WHAT IS REQUIRED
Show each line of the entries below in which the word "anni" appears.

INPUT
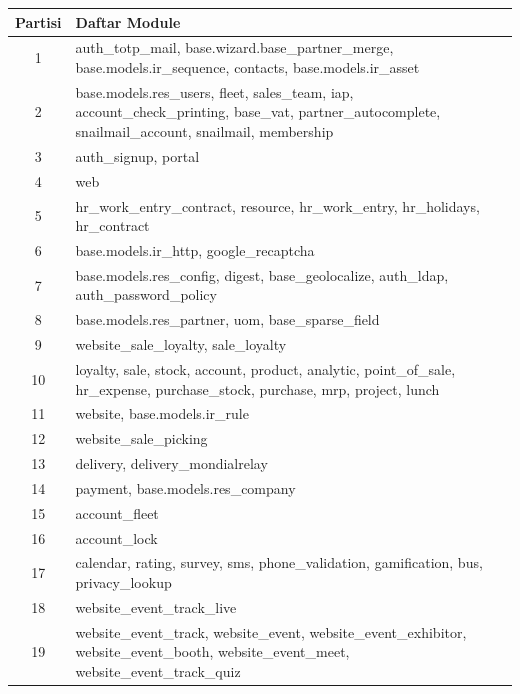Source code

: \begingroup
\setlength{\LTleft}{-20cm plus -1fill}
\setlength{\LTright}{\LTleft}
\begin{small}
	\begin{longtable}{|c|p{14cm}|}
    \hline  
		\textbf{Partisi} & \textbf{Daftar Module}
		\\
		\endfirsthead
		\hline  
    1 & auth{\_}totp{\_}mail, base.wizard.base{\_}partner{\_}merge, base.models.ir{\_}sequence, contacts, base.models.ir{\_}asset \\ \hline
2 & base.models.res{\_}users, fleet, sales{\_}team, iap, account{\_}check{\_}printing, base{\_}vat, partner{\_}autocomplete, snailmail{\_}account, snailmail, membership \\ \hline
3 & auth{\_}signup, portal \\ \hline
4 & web \\ \hline
5 & hr{\_}work{\_}entry{\_}contract, resource, hr{\_}work{\_}entry, hr{\_}holidays, hr{\_}contract \\ \hline
6 & base.models.ir{\_}http, google{\_}recaptcha \\ \hline
7 & base.models.res{\_}config, digest, base{\_}geolocalize, auth{\_}ldap, auth{\_}password{\_}policy \\ \hline
8 & base.models.res{\_}partner, uom, base{\_}sparse{\_}field \\ \hline
9 & website{\_}sale{\_}loyalty, sale{\_}loyalty \\ \hline
10 & loyalty, sale, stock, account, product, analytic, point{\_}of{\_}sale, hr{\_}expense, purchase{\_}stock, purchase, mrp, project, lunch \\ \hline
11 & website, base.models.ir{\_}rule \\ \hline
12 & website{\_}sale{\_}picking \\ \hline
13 & delivery, delivery{\_}mondialrelay \\ \hline
14 & payment, base.models.res{\_}company \\ \hline
15 & account{\_}fleet \\ \hline
16 & account{\_}lock \\ \hline
17 & calendar, rating, survey, sms, phone{\_}validation, gamification, bus, privacy{\_}lookup \\ \hline
18 & website{\_}event{\_}track{\_}live \\ \hline
19 & website{\_}event{\_}track, website{\_}event, website{\_}event{\_}exhibitor, website{\_}event{\_}booth, website{\_}event{\_}meet, website{\_}event{\_}track{\_}quiz \\ \hline

\end{longtable}
\end{small}
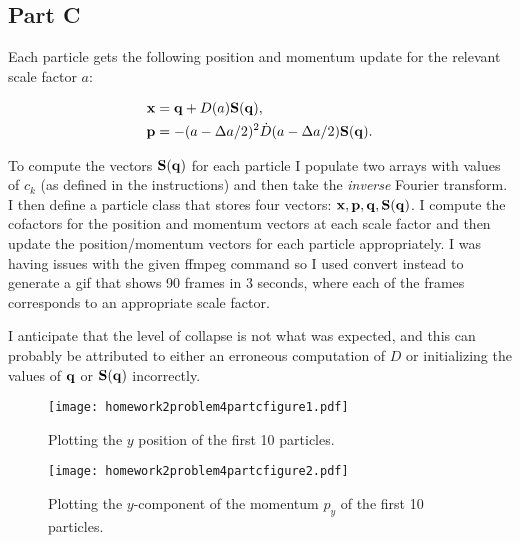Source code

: \subsection*{Part C}

Each particle gets the following position and momentum update for the relevant scale factor $a$:

\begin{align}
\mathbf{x} &= \mathbf{q} + D(a) \mathbf{S}(\mathbf{q}), \\
\mathbf{p} &= -(a-\Delta a /2)^{2}\dot{D}(a-\Delta a/2) \mathbf{S}(\mathbf{q}).
\end{align}

To compute the vectors $\mathbf{S}(\mathbf{q})$ for each particle I populate two arrays with values of $c_{k}$ (as defined in the instructions) and then take the \textit{inverse} Fourier transform. I then define a particle class that stores four vectors: $\mathbf{x}, \mathbf{p}, \mathbf{q}, \mathbf{S}(\mathbf{q})$. I compute the cofactors for the position and momentum vectors at each scale factor and then update the position/momentum vectors for each particle appropriately. I was having issues with the given ffmpeg command so I used convert instead to generate a gif that shows 90 frames in 3 seconds, where each of the frames corresponds to an appropriate scale factor.

I anticipate that the level of collapse is not what was expected, and this can probably be attributed to either an erroneous computation of $D$ or initializing the values of $\mathbf{q}$ or $\mathbf{S}(\mathbf{q})$ incorrectly.



\clearpage

\begin{figure}[h]
    \centering
    \texttt{[image: homework2problem4partcfigure1.pdf]}
    \caption{Plotting the $y$ position of the first 10 particles.}
    \label{fig:24c1}
\end{figure}

\begin{figure}[h]
    \centering
    \texttt{[image: homework2problem4partcfigure2.pdf]}
    \caption{Plotting the $y$-component of the momentum $p_{y}$ of the first 10 particles.}
    \label{fig:24c2}
\end{figure}

\clearpage
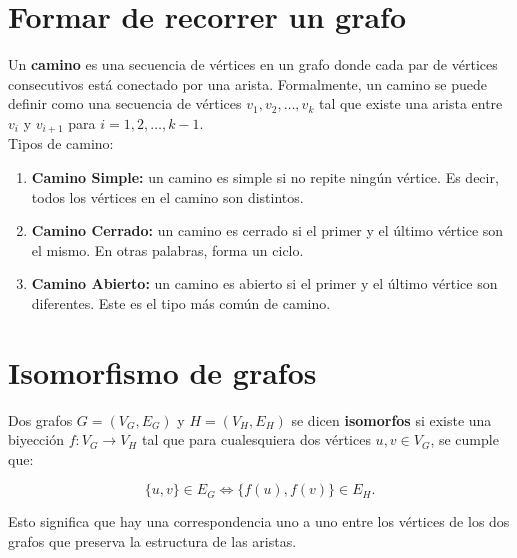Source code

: \documentclass{article}
\begin{document}
\begin{center}
\end{center}

\section{Formar de recorrer un grafo}
Un \textbf{camino} es una secuencia de vértices en un grafo donde cada par de vértices consecutivos está conectado por una arista. Formalmente, un camino se puede definir como una secuencia de vértices $ v_1, v_2, \ldots, v_k $ tal que existe una arista entre $ v_i $ y $ v_{i+1} $ para $ i = 1, 2, \ldots, k-1 $. \\

Tipos de camino:
\begin{enumerate}
    \item \textbf{Camino Simple:} un camino es simple si no repite ningún vértice. Es decir, todos los vértices en el camino son distintos.

    \item \textbf{Camino Cerrado:} un camino es cerrado si el primer y el último vértice son el mismo. En otras palabras, forma un ciclo.

    \item \textbf{Camino Abierto:} un camino es abierto si el primer y el último vértice son diferentes. Este es el tipo más común de camino.
\end{enumerate}

\section{Isomorfismo de grafos}
Dos grafos $ G = (V_G, E_G) $ y $ H = (V_H, E_H) $ se dicen \textbf{isomorfos} si existe una biyección $ f: V_G \to V_H $ tal que para cualesquiera dos vértices $ u, v \in V_G $, se cumple que:

$$\{u, v\} \in E_G \iff \{f(u), f(v)\} \in E_H.$$

Esto significa que hay una correspondencia uno a uno entre los vértices de los dos grafos que preserva la estructura de las aristas. \\
\end{document}
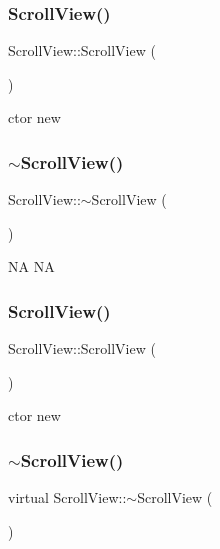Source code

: \subsubsection{\texorpdfstring{Scroll\+View()}{ScrollView()}\hspace{0.1cm}{\footnotesize\ttfamily [1/2]}}
{\footnotesize\ttfamily Scroll\+View\+::\+Scroll\+View (\begin{DoxyParamCaption}{ }\end{DoxyParamCaption})}

ctor  new \mbox{\label{classScrollView_a4a5220ac36e0c7d03973be1bdde8d7a1}} 
\subsubsection{\texorpdfstring{$\sim$\+Scroll\+View()}{~ScrollView()}\hspace{0.1cm}{\footnotesize\ttfamily [1/2]}}
{\footnotesize\ttfamily Scroll\+View\+::$\sim$\+Scroll\+View (\begin{DoxyParamCaption}{ }\end{DoxyParamCaption})\hspace{0.3cm}{\ttfamily [virtual]}}

NA  NA \mbox{\label{classScrollView_afe9273a62ee4829f87d13a22e0576ac7}} 
\subsubsection{\texorpdfstring{Scroll\+View()}{ScrollView()}\hspace{0.1cm}{\footnotesize\ttfamily [2/2]}}
{\footnotesize\ttfamily Scroll\+View\+::\+Scroll\+View (\begin{DoxyParamCaption}{ }\end{DoxyParamCaption})}

ctor  new \mbox{\label{classScrollView_a0bacfb202cd2daa890445aeb544fd17e}} 
\subsubsection{\texorpdfstring{$\sim$\+Scroll\+View()}{~ScrollView()}\hspace{0.1cm}{\footnotesize\ttfamily [2/2]}}
{\footnotesize\ttfamily virtual Scroll\+View\+::$\sim$\+Scroll\+View (\begin{DoxyParamCaption}{ }\end{DoxyParamCaption})\hspace{0.3cm}{\ttfamily [virtual]}}

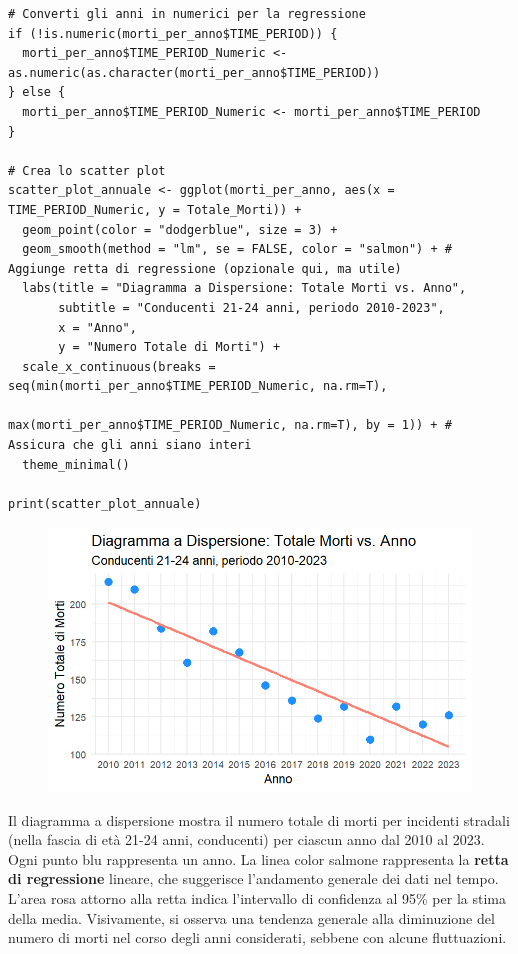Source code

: \documentclass[14pt, openany, titlepage]{report} %
\begin{document}
\begin{center}
\begin{lstlisting}[breaklines=true]
# Converti gli anni in numerici per la regressione
if (!is.numeric(morti_per_anno$TIME_PERIOD)) {
  morti_per_anno$TIME_PERIOD_Numeric <- as.numeric(as.character(morti_per_anno$TIME_PERIOD))
} else {
  morti_per_anno$TIME_PERIOD_Numeric <- morti_per_anno$TIME_PERIOD
}

# Crea lo scatter plot
scatter_plot_annuale <- ggplot(morti_per_anno, aes(x = TIME_PERIOD_Numeric, y = Totale_Morti)) +
  geom_point(color = "dodgerblue", size = 3) +
  geom_smooth(method = "lm", se = FALSE, color = "salmon") + # Aggiunge retta di regressione (opzionale qui, ma utile)
  labs(title = "Diagramma a Dispersione: Totale Morti vs. Anno",
       subtitle = "Conducenti 21-24 anni, periodo 2010-2023",
       x = "Anno",
       y = "Numero Totale di Morti") +
  scale_x_continuous(breaks = seq(min(morti_per_anno$TIME_PERIOD_Numeric, na.rm=T),
                                  max(morti_per_anno$TIME_PERIOD_Numeric, na.rm=T), by = 1)) + # Assicura che gli anni siano interi
  theme_minimal()

print(scatter_plot_annuale)
\end{lstlisting}
\end{center}

\begin{figure}[H]
    \centering
    \includegraphics[width=12cm, height=7cm]{Rplot010.png}
\end{figure}

\noindent
Il diagramma a dispersione mostra il numero totale di morti per 
incidenti stradali (nella fascia di età 21-24 anni, conducenti)
per ciascun anno dal 2010 al 2023. Ogni punto blu rappresenta 
un anno. La linea color salmone rappresenta la \textbf{retta di regressione}
lineare, che suggerisce l'andamento generale dei dati nel tempo.
L'area rosa attorno alla retta indica l'intervallo di confidenza 
al 95\% per la stima della media. Visivamente, si osserva una 
tendenza generale alla diminuzione del numero di morti nel corso 
degli anni considerati, sebbene con alcune fluttuazioni.
\end{document}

ANSWER TO THIS EXERCISE
# Converti gli anni in numerici per la regressione
       subtitle = "Conducenti 21-24 anni, periodo 2010-2023",
                                  max(morti_per_anno$TIME_PERIOD_Numeric, na.rm=T), by = 1)) + # Assicura che gli anni siano interi
incidenti stradali (nella fascia di età 21-24 anni, conducenti)
degli anni considerati, sebbene con alcune fluttuazioni.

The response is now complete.